Impossível deixar de fazer a pergunta clássica. Na sua opinião, como um Deus bom permite que as pessoas, mesmo as que creem nele de todo coração, sofram tanto?
Quem faz essa pergunta – e eu mesma luto com ela – não está aceitando o fato de que este mundo está comprometido. Vivemos em um mundo caído. Quando não experimentamos o sofrimento, isso é uma exceção. O princípio básico é o de que experimentaremos muito sofrimento, porque vivemos em um mundo que geme sob o peso de uma pesada maldição. Se ser bom, para Deus, significa dar cabo do pecado, então ele teria de dar cabo dos pecadores. Mas o Senhor é um Deus de grande generosidade e enorme misericórdia, de modo que permite o curso do sofrimento. Ele não o detém até que haja mais tempo para amealhar mais pessoas para o aprisco da comunhão de Cristo.

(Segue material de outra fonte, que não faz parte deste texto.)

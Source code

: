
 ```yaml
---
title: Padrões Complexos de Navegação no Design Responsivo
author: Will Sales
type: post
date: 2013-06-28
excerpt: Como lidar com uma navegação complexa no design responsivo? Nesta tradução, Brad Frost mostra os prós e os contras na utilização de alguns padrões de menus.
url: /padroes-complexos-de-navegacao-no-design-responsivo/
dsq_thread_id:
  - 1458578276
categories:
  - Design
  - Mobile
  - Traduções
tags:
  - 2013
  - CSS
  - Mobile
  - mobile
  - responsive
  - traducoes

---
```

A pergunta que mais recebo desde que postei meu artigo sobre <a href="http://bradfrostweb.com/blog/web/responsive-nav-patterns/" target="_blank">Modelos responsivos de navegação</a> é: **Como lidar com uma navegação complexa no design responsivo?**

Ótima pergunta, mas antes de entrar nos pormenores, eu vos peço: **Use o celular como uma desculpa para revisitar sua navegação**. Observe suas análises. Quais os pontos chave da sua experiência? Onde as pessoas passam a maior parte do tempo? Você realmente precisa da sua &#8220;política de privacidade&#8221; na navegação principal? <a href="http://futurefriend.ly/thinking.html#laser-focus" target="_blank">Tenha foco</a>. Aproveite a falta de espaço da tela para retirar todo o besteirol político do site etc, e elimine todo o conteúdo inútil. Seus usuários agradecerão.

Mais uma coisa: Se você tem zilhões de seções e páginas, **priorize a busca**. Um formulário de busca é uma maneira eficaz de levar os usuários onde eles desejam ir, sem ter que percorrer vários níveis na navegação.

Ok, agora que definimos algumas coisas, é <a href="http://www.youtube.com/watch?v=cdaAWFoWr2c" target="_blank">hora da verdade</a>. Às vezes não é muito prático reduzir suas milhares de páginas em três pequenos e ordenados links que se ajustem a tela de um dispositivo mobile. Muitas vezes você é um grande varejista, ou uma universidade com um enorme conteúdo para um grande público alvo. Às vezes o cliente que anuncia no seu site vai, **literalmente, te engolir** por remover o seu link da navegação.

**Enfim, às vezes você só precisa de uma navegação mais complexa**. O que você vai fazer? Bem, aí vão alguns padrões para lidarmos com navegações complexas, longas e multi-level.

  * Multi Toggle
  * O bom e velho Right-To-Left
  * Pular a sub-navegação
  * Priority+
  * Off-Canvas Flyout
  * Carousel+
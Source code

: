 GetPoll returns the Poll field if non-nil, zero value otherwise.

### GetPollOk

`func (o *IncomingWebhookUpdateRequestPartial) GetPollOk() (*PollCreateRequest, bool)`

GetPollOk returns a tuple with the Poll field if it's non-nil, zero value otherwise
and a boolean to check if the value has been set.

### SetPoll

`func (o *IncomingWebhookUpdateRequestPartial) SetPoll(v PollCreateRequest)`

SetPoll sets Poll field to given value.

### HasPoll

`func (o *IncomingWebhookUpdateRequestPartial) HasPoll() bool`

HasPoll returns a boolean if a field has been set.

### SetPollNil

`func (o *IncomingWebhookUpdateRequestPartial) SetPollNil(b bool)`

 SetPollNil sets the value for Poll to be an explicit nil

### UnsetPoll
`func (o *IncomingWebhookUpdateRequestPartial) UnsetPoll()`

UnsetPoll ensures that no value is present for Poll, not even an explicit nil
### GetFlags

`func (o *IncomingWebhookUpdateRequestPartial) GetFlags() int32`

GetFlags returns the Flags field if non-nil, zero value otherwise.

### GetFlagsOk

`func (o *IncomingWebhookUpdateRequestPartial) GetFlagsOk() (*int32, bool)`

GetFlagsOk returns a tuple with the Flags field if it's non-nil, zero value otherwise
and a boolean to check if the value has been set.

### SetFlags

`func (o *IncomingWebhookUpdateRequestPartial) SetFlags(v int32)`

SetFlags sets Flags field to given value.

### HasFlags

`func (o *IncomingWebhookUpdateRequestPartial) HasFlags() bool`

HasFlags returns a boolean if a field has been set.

Existem sofrimentos que vêm por causas naturais e outros que são provocados pela ação humana, ou seja, entre as diferentes causas da dor, em muitas delas a vítima nada podia fazer para evitá-las. Que tipo de sofrimento é mais fácil de aceitar?

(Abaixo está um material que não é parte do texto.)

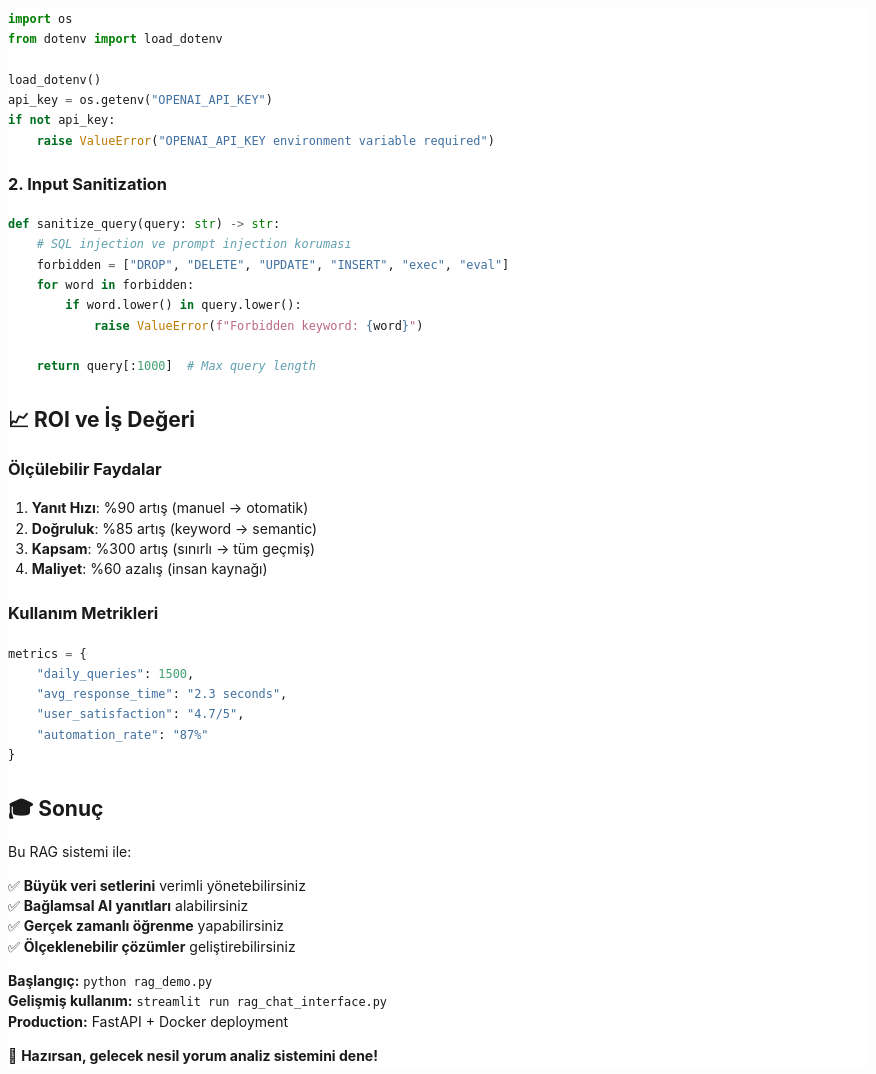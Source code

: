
 ```python
import os
from dotenv import load_dotenv

load_dotenv()
api_key = os.getenv("OPENAI_API_KEY")
if not api_key:
    raise ValueError("OPENAI_API_KEY environment variable required")
```

### 2. Input Sanitization

```python
def sanitize_query(query: str) -> str:
    # SQL injection ve prompt injection koruması
    forbidden = ["DROP", "DELETE", "UPDATE", "INSERT", "exec", "eval"]
    for word in forbidden:
        if word.lower() in query.lower():
            raise ValueError(f"Forbidden keyword: {word}")
    
    return query[:1000]  # Max query length
```

## 📈 ROI ve İş Değeri

### Ölçülebilir Faydalar

1. **Yanıt Hızı**: %90 artış (manuel → otomatik)
2. **Doğruluk**: %85 artış (keyword → semantic)
3. **Kapsam**: %300 artış (sınırlı → tüm geçmiş)
4. **Maliyet**: %60 azalış (insan kaynağı)

### Kullanım Metrikleri

```python
metrics = {
    "daily_queries": 1500,
    "avg_response_time": "2.3 seconds",
    "user_satisfaction": "4.7/5",
    "automation_rate": "87%"
}
```

## 🎓 Sonuç

Bu RAG sistemi ile:

✅ **Büyük veri setlerini** verimli yönetebilirsiniz  
✅ **Bağlamsal AI yanıtları** alabilirsiniz  
✅ **Gerçek zamanlı öğrenme** yapabilirsiniz  
✅ **Ölçeklenebilir çözümler** geliştirebilirsiniz  

**Başlangıç:** `python rag_demo.py`  
**Gelişmiş kullanım:** `streamlit run rag_chat_interface.py`  
**Production:** FastAPI + Docker deployment  

🚀 **Hazırsan, gelecek nesil yorum analiz sistemini dene!**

Sofrimento é dificuldade e pesar. É tudo um pacote só. Sim, Deus poderia evitar o sofrimento. Pode, por exemplo, impedir que um assaltante atire contra a vítima ou evitar o surgimento de um tumor. Se ele escolhe permitir que essas coisas ocorram, isso não quer dizer que seja menos cuidadoso ou compassivo. Sua vontade, seu propósito e seu plano soberano podem ser um pouco mais obscuros e enigmáticos deste lado da eternidade. Quer a dificuldade seja resultado de negligência de quem a enfrenta ou fruto da ação direta de uma outra pessoa, ou, ainda, de uma catástrofe natural, é preciso lembrar que todas essas coisas estão ao alcance da soberania divina. Um olhar mais atento sobre o Novo Testamento mostra que a soberania de Deus se estende sobre todas as coisas – e ele permite todos os tipos de coisas, mesmo aquelas que não aprova. Ele não aprova, por exemplo, minha lesão medular ou o meu câncer, mas em sua soberania ele os permitiu. Não me importo se o termo usado for “deixar”, “permitir” ou “ordenar”. É tudo a mesma coisa. No final das contas, tudo se resume ao fato de que Deus está no controle. Não penso que haja uma diferença prática.